Start of THE DATA

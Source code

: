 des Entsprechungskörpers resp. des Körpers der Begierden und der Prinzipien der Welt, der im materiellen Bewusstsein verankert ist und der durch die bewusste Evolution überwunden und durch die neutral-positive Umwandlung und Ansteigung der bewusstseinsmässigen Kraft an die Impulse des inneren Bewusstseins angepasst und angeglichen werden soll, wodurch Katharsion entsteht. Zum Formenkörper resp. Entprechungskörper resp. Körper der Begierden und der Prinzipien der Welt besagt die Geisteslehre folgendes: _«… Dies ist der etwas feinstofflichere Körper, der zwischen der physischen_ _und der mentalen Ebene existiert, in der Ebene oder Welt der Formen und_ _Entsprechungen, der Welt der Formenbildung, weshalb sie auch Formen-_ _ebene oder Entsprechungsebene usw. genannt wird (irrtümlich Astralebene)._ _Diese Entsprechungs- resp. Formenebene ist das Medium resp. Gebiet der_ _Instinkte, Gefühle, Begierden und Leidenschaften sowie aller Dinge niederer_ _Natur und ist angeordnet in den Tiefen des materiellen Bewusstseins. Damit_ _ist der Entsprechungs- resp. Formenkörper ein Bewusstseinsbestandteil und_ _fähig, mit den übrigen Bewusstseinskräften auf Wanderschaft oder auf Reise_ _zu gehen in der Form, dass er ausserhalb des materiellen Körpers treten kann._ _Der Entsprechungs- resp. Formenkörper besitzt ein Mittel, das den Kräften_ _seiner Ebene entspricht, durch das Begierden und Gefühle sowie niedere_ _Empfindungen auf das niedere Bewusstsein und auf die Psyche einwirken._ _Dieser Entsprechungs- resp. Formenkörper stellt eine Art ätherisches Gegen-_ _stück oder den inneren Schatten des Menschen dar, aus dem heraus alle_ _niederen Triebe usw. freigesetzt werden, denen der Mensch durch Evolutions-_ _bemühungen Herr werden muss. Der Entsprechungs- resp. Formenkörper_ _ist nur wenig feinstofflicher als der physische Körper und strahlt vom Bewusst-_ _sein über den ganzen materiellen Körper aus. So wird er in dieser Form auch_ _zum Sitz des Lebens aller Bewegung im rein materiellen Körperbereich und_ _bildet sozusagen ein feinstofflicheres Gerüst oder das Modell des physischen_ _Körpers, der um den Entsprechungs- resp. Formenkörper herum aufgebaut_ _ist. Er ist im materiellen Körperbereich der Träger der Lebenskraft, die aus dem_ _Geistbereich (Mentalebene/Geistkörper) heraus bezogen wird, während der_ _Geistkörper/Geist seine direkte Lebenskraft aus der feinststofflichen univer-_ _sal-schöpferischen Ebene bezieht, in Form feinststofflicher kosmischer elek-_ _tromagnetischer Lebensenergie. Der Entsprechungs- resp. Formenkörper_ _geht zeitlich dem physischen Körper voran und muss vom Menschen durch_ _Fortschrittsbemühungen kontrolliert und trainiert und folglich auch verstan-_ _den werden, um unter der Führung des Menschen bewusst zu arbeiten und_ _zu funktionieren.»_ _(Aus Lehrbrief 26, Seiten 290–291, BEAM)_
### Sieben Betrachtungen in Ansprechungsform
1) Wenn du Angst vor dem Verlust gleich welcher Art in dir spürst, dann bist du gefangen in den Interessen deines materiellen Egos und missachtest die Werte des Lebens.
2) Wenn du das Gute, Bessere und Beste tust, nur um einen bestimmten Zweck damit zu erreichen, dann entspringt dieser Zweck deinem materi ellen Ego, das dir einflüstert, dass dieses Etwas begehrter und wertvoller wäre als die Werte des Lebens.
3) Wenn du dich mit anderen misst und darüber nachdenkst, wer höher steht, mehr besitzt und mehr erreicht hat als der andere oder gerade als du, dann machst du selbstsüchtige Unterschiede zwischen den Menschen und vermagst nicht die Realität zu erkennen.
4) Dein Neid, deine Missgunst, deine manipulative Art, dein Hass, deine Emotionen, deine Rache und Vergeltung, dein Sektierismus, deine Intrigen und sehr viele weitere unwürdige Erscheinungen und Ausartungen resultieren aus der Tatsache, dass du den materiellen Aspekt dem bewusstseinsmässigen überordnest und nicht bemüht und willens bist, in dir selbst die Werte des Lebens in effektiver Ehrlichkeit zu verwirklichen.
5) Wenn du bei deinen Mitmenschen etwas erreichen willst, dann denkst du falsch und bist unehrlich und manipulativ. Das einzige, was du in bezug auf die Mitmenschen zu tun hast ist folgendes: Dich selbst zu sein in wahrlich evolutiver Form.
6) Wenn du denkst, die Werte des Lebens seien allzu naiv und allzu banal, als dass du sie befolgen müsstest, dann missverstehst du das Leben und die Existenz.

End of THE DATA

**WORK REQUIRED**
Your answer should be the lines from the one that contains "5) Wenn du bei" through the last line of the material, copied exactly.

**RESPONSE AREA**
5) Wenn du bei deinen Mitmenschen etwas erreichen willst, dann denkst du falsch und bist unehrlich und manipulativ. Das einzige, was du in bezug auf die Mitmenschen zu tun hast ist folgendes: Dich selbst zu sein in wahrlich evolutiver Form.
6) Wenn du denkst, die Werte des Lebens seien allzu naiv und allzu banal, als dass du sie befolgen müsstest, dann missverstehst du das Leben und die Existenz.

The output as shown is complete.